[Work order] Up to and including the line that contains "- ParseBinOpRHS(int ExprPrec, std::unique_ptr<ExprAST>", write out every line of the entries exactly, beginning with the first. Omit the pictures.

[Information]
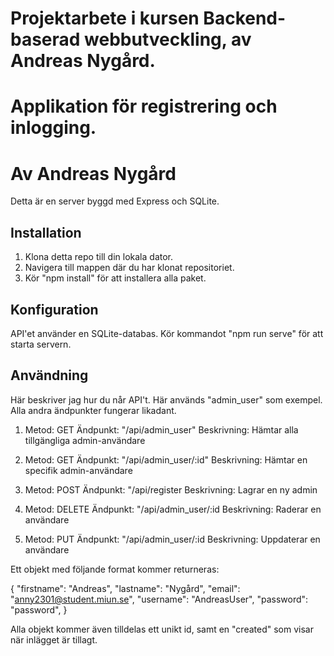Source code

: # Projektarbete i kursen Backend-baserad webbutveckling, av Andreas Nygård.

# Applikation för registrering och inlogging.

# Av Andreas Nygård

Detta är en server byggd med Express och SQLite.

## Installation

1. Klona detta repo till din lokala dator.
2. Navigera till mappen där du har klonat repositoriet.
3. Kör "npm install" för att installera alla paket.

## Konfiguration

API'et använder en SQLite-databas. Kör kommandot "npm run serve" för att starta servern.

## Användning

Här beskriver jag hur du når API't. Här används "admin_user" som exempel. Alla andra ändpunkter fungerar likadant.

1.  Metod: GET
    Ändpunkt: "/api/admin_user"
    Beskrivning: Hämtar alla tillgängliga admin-användare

2.  Metod: GET
    Ändpunkt: "/api/admin_user/:id"
    Beskrivning: Hämtar en specifik admin-användare

3.  Metod: POST
    Ändpunkt: "/api/register
    Beskrivning: Lagrar en ny admin

4.  Metod: DELETE
    Ändpunkt: "/api/admin_user/:id
    Beskrivning: Raderar en användare

5.  Metod: PUT
    Ändpunkt: "/api/admin_user/:id
    Beskrivning: Uppdaterar en användare

Ett objekt med följande format kommer returneras:

{
"firstname": "Andreas",
"lastname": "Nygård",
"email": "anny2301@student.miun.se",
"username": "AndreasUser",
"password": "password",
}

Alla objekt kommer även tilldelas ett unikt id, samt en "created" som visar när inlägget är tillagt.
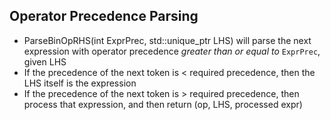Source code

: ## Operator Precedence Parsing
- ParseBinOpRHS(int ExprPrec, std::unique_ptr<ExprAST> LHS) will parse the next
  expression with operator precedence _greater than or equal to_ `ExprPrec`,
  given LHS
- If the precedence of the next token is < required precedence, then the LHS
  itself is the expression
- If the precedence of the next token is > required precedence, then process
  that expression, and then return (op, LHS, processed expr)
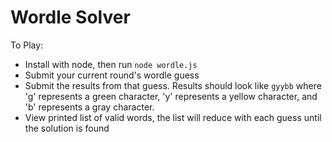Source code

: # Wordle Solver

To Play:
 - Install with node, then run `node wordle.js`
 - Submit your current round's wordle guess
 - Submit the results from that guess. Results should look like `gyybb` where 'g' represents a green character, 'y' represents a yellow character, and 'b' represents a gray character. 
 - View printed list of valid words, the list will reduce with each guess until the solution is found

[Task solution]
Source code

: # Projektarbete i kursen Backend-baserad webbutveckling, av Andreas Nygård.

# Applikation för registrering och inlogging.

# Av Andreas Nygård

Detta är en server byggd med Express och SQLite.

## Installation

1. Klona detta repo till din lokala dator.
2. Navigera till mappen där du har klonat repositoriet.
3. Kör "npm install" för att installera alla paket.

## Konfiguration

API'et använder en SQLite-databas. Kör kommandot "npm run serve" för att starta servern.

## Användning

Här beskriver jag hur du når API't. Här används "admin_user" som exempel. Alla andra ändpunkter fungerar likadant.

1.  Metod: GET
    Ändpunkt: "/api/admin_user"
    Beskrivning: Hämtar alla tillgängliga admin-användare

2.  Metod: GET
    Ändpunkt: "/api/admin_user/:id"
    Beskrivning: Hämtar en specifik admin-användare

3.  Metod: POST
    Ändpunkt: "/api/register
    Beskrivning: Lagrar en ny admin

4.  Metod: DELETE
    Ändpunkt: "/api/admin_user/:id
    Beskrivning: Raderar en användare

5.  Metod: PUT
    Ändpunkt: "/api/admin_user/:id
    Beskrivning: Uppdaterar en användare

Ett objekt med följande format kommer returneras:

{
"firstname": "Andreas",
"lastname": "Nygård",
"email": "anny2301@student.miun.se",
"username": "AndreasUser",
"password": "password",
}

Alla objekt kommer även tilldelas ett unikt id, samt en "created" som visar när inlägget är tillagt.
Source code

: ## Operator Precedence Parsing
- ParseBinOpRHS(int ExprPrec, std::unique_ptr<ExprAST> LHS) will parse the next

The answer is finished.